1. All our Children Need High Quality, Well Funded, Diverse Schools. Our Constitution requires adequate and diverse schools. Act immediately to save our lost generation with adequate funding, Special Leadership Teams in failing schools, and fiscal accountability.

2. Livable Wages and Support for Low Income People. In addition to a livable wage, we must insure that no person goes hungry and that every person who needs child care gets it.

3. Health Care for All. All North Carolinians should have access to health insurance and prescription drugs. The state should fund innovative programs to combat public health problems that plague Black communities including HIV/AIDS; drug addiction; domestic violence; mental illness, diseases caused by global warming, teenage pregnancy; diabetes and obesity.

4. Redress Two Ugly Chapters in N. C. Racist History. The racist overthrow of the bi-racial l898 Wilmington Government resulted in 30 to 75 Black people murdered, scores of Black and White leaders permanently exiled, and trust between races still affected by this betrayal. From l947-1977 N.C. sterilized thousands of poor, mainly Black, women who lacked literacy skills by labeling them mentally retarded. The state must implement its “1898 Wilmington Riot Commission’s” recommendations and pay damages to the poor women it forcibly sterilized.

5. Encourage Participation in Elections. Support public financing of elections and same day registration.
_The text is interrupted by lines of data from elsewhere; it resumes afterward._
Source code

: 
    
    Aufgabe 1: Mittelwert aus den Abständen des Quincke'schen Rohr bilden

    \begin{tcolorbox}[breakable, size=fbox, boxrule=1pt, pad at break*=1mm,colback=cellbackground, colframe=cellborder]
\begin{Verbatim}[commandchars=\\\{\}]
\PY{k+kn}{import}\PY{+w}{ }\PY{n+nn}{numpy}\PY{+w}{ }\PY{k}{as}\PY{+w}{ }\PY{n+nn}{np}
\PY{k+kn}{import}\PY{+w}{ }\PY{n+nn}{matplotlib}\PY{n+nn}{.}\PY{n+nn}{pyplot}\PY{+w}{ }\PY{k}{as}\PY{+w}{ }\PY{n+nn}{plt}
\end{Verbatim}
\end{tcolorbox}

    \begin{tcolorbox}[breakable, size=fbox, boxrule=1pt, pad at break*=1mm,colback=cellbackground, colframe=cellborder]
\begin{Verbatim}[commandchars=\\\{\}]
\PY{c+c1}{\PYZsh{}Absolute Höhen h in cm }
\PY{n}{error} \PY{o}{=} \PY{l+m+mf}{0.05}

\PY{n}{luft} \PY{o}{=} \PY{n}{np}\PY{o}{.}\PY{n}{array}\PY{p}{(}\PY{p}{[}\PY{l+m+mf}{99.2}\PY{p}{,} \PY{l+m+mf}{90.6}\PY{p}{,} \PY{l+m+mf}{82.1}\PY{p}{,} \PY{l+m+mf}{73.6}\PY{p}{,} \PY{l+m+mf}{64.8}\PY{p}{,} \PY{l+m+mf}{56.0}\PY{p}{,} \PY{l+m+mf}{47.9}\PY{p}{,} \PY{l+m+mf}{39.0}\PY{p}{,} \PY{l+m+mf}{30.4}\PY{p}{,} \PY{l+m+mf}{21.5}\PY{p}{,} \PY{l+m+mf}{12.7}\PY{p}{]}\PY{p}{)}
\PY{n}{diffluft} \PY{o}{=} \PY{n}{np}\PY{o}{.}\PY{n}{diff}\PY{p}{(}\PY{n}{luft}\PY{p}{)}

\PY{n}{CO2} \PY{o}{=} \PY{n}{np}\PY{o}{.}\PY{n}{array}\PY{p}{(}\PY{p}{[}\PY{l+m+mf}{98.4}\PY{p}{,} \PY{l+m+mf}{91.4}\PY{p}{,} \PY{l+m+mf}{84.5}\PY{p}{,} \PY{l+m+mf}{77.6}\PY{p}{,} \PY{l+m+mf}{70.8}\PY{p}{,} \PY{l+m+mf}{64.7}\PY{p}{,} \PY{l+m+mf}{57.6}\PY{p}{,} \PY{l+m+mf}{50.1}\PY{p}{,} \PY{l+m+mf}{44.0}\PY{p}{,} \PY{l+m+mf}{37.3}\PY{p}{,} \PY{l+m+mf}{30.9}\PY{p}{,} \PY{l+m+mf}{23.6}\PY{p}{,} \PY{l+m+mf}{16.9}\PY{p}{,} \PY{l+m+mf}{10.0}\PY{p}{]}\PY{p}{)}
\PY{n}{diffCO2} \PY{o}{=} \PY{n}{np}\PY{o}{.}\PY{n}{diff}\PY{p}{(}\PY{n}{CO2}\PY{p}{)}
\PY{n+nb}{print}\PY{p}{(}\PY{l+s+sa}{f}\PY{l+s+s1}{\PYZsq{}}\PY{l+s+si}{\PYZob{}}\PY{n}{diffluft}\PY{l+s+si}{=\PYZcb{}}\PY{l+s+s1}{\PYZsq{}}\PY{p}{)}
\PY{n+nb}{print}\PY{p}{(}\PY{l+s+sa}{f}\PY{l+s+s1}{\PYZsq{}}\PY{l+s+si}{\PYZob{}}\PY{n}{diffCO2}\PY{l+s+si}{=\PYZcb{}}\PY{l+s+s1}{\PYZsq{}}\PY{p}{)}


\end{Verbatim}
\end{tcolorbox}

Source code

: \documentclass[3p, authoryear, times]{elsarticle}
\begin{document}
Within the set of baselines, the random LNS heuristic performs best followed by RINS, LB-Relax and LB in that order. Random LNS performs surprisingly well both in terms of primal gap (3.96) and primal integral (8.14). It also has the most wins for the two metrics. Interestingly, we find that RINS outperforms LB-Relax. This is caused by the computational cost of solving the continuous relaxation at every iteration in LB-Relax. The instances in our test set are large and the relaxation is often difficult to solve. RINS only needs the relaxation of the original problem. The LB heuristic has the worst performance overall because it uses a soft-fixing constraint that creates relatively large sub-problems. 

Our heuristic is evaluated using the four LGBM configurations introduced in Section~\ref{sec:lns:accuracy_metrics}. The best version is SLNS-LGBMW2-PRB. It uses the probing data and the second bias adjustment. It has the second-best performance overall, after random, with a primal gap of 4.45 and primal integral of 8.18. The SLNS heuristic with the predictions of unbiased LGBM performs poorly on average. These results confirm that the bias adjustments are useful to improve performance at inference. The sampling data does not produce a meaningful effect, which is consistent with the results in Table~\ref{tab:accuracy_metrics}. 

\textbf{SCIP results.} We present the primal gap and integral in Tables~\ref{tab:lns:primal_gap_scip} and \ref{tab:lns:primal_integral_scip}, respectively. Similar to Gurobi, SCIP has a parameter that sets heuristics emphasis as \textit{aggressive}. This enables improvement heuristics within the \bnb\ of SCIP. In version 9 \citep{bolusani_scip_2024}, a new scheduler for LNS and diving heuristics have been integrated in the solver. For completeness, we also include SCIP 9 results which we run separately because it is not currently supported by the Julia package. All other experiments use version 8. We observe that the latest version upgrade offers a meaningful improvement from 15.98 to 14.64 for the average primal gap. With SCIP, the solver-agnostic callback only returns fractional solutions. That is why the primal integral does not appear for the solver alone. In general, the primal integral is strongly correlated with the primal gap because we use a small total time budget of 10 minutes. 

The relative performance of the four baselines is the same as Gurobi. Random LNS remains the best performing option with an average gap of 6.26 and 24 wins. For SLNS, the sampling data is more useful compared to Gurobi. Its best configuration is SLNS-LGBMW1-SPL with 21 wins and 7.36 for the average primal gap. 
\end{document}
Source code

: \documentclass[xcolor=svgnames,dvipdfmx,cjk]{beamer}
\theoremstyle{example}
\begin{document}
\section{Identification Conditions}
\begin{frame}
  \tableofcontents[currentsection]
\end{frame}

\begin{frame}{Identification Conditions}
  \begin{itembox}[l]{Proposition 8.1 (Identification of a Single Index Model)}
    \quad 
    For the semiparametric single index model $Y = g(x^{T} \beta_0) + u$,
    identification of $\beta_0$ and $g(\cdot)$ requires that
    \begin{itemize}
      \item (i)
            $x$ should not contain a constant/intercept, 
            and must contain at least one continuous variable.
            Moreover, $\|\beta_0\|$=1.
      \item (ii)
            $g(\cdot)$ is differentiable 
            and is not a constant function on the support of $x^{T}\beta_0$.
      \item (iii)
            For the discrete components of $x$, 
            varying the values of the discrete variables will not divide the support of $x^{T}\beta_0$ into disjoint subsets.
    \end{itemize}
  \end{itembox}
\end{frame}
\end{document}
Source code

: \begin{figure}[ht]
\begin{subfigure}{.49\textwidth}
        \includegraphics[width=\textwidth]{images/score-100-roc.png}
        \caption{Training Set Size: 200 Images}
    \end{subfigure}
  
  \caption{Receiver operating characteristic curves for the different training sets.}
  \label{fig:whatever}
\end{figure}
6. Lift Every Historically Back College and University. Help them provide leadership to meet the challenges of the 21st Century.

7. Document and Redress 200 years of State Discrimination in Hiring and Contracting. Document the State’s practices with racial minorities to justify constitutional goals to remedy this discrimination.

8. Help People Build Wealth and Stop Consumer Abuse. Provide a housing-purchase trust fund for low income renters; vouchers for wounded veterans who can’t find accessible housing; meaningful tax breaks for seniors who are being squeezed out of their homes, and protect against predatory lending and foreclosures.

9. Abolish Mandatory Sentencing and the Death Penalty. Start a Department of Correction/NAACP program to help train inmates for re-entry into society.

10. Put Young People to Work Saving the Environment. Establish an environmental job corps for young people who did not graduate from high school to re-engage them in public service.

11. Collective Bargaining for Public Employees. Help public employees work out issues with their employers in a mutually-respectful manner.

12. Protect the rights of our neighbors from Latin America and other Nations. Extend North Carolina’s arms in welcome to our brothers and sisters and make them feel at home.

13. Organize and strengthen our hodgepodge civil rights enforcement agencies and statutes.

14. Bring Troops Home from Iraq Now. We cannot address injustice at home while we turn our heads from an unjust war abroad.”

For those who care about attacking the root causes of the pernicious and persistent poverty and inequality that continues to afflict North Carolina, the hope is that “HK on J” will herald a new era of activism and grassroots advocacy is state policymaking. Whether it succeeds immediately in this ambitious goal or not, however, HK on J seems certain to bring something to state policy debates that has been missing for many years: a forceful and coherent demand that state leaders pursue a progressive agenda that takes on the state’s racial (and economic) divide in a direct and intentional way. It’s about time.